レオは元々芸能界にいたため、話題にしやすかったのだ。
「レオ君といえば、カリューも実は繋がりがあるんですよ! 今のカリューのマネージャーってレオ君のアイドル時代のマネージャーなんです!」
「おお、そういえばそうだったね。何かと縁があるようだね」
[STEPとカリューのマネ一緒だったって、マジで言ってんの!?]
[カリューとレオ君、どっか似てると思ったんだよなぁ]
[全ての元凶はシバタクのマネージャーだったのか……]
普段のU-tube上でのコメント欄と違い、ツウィッター上では〝STEP〟や〝シバタク〟の名前が飛び交っていた。
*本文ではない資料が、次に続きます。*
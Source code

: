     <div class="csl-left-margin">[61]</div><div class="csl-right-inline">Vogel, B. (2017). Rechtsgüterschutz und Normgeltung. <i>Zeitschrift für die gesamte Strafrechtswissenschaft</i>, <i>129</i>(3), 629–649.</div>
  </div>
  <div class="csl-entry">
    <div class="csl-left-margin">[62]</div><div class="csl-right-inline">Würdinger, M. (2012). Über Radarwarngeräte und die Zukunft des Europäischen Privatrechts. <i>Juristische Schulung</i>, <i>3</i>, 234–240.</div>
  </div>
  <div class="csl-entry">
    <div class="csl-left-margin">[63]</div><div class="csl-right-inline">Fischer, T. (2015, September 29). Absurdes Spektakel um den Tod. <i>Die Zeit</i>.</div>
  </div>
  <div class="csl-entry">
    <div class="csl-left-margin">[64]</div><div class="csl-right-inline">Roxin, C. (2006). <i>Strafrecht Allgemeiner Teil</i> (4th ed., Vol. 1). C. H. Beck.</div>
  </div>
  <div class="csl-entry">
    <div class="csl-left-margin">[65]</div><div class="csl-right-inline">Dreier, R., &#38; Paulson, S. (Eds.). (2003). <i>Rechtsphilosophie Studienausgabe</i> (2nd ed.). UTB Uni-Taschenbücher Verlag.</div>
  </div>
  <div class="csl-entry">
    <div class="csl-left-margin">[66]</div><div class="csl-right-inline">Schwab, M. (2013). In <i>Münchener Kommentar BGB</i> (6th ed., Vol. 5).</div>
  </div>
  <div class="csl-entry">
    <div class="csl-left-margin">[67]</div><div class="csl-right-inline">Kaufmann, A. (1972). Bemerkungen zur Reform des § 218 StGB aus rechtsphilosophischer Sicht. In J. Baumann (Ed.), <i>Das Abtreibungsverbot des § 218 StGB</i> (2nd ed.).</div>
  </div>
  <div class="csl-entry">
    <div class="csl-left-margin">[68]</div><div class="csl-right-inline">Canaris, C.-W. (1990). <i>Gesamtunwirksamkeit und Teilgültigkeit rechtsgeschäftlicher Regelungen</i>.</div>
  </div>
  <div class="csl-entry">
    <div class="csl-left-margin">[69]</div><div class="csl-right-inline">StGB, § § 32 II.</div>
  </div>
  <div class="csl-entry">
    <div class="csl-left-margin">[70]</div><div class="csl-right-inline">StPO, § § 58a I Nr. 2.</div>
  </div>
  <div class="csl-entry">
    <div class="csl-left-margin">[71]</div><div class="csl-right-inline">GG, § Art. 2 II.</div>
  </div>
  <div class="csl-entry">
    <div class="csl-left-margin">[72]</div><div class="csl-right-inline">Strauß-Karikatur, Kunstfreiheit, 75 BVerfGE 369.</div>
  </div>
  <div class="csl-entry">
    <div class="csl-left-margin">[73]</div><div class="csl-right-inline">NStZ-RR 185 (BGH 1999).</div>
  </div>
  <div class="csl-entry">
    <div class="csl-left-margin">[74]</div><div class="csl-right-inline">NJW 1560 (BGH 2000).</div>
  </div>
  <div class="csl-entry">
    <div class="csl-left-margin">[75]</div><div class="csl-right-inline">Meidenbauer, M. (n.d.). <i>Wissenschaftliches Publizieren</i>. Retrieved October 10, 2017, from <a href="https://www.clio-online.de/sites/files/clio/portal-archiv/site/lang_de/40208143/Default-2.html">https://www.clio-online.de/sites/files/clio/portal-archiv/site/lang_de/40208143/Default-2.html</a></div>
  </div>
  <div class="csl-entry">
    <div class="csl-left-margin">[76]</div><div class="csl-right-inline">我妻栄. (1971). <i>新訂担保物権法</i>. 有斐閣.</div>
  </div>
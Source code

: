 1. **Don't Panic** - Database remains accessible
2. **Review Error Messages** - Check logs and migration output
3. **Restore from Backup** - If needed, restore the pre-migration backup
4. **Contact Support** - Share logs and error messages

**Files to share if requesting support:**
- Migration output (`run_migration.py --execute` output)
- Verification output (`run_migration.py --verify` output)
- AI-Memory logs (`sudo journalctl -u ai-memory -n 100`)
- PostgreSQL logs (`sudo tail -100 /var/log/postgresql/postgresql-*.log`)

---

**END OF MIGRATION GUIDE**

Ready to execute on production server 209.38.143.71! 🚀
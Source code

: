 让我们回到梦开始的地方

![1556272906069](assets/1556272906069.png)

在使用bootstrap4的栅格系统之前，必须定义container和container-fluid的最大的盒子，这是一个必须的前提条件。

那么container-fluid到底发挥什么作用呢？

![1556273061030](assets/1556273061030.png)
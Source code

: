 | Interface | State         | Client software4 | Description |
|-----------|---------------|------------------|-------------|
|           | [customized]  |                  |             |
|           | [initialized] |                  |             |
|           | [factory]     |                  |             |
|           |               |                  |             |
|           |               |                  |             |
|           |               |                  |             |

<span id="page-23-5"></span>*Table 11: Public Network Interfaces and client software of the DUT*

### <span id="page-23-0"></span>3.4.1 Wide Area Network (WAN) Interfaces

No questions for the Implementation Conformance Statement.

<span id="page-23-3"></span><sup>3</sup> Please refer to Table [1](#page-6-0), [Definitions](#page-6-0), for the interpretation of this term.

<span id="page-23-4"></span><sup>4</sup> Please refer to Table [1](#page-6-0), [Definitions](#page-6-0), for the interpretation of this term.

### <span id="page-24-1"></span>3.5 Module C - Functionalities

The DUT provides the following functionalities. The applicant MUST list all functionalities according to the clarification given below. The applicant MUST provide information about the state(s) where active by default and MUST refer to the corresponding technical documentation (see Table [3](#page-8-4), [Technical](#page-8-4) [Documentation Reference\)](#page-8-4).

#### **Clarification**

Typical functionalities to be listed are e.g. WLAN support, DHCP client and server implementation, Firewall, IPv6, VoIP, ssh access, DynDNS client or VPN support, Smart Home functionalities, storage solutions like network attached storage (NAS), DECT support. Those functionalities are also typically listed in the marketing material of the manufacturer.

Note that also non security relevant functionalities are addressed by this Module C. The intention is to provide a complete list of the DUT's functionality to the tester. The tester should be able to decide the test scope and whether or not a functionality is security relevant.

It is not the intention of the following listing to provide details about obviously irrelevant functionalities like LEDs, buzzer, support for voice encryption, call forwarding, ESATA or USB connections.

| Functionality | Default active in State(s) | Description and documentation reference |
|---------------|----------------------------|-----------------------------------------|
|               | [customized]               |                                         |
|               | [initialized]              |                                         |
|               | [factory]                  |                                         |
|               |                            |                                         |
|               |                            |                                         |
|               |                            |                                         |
レオが司馬拓哉であるということは、Vtuber好きならば知らない者はいないほどに有名な話である。
もはや隠す必要がないなら、いろいろと裏話をした方が盛り上がる。
身バレを気にする必要のないレオはもはや無敵の存在となっていた。
「さてさて、こんなにオープニングトークで話した以上、誰がゲストにくるかわかりますよね!?」
「うむ、それではゲストに登場していただこうか!」
オープニングトークが終わり、画面が切り替わる。
テレビ画面上には、トラッキングされた林檎とかぐやの姿が映し出されていた。
「「いや、出づらいわ!」」
前振りであれだけレオの話題を出していたのに、レオが出ないという状況に二人はツッコミを入れながら登場した。
[レオ君じゃないんかーい!]
[いや、告知で知ってはいたけどもwww]
[むしろ何故レオ君を呼ばなかったのか]
[レオ君、今めちゃくちゃ忙しいから出れなかったのかな……]
[バンチョーと白雪は人選としてはいいんじゃないだろうか]
[にじライブを代表する人間だもんな]
[それならかっちゃんも呼んでほしい]
[首領とか畜生イルカも出てほしいわ]
[アダルティーナは地上波NG疑惑]
林檎とかぐやの登場に視聴者は大いに沸いており、あっという間にツウィッター上でトレンド入りを果たした。
番組はVtuber全体を対象としているのだが、今日のゲストが林檎とかぐやということもあり、視聴者の多くはにじライブに詳しい者に偏りがちだった。
こうしてひとまず〝武蔵&カリューのV語り〟は順調な滑り出しを見せるのであった。